• Work instruction: Copy, from the entries below, each line in which the string "target" appears.

• Record extracts:
■ ■ ■ ■ ■

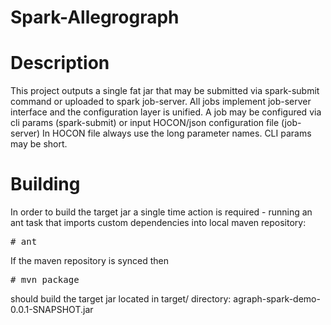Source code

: 
Spark-Allegrograph
=================


Description
=
This project outputs a single fat jar that may be submitted via spark-submit command or uploaded to spark job-server.
All jobs implement job-server interface and the configuration layer is unified.
A job may be configured via cli params (spark-submit) or input HOCON/json configuration file (job-server)
In HOCON file always use the long parameter names. CLI params may be short.


Building
=
In order to build the target jar a single time action is required - running
an ant task that imports custom dependencies into local maven repository:

<pre># ant</pre>

If the maven repository is synced then

<pre># mvn package</pre>

should build the target jar located in target/ directory: agraph-spark-demo-0.0.1-SNAPSHOT.jar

■ ■ ■ ■ ■

• Your solution:
In order to build the target jar a single time action is required - running
should build the target jar located in target/ directory: agraph-spark-demo-0.0.1-SNAPSHOT.jar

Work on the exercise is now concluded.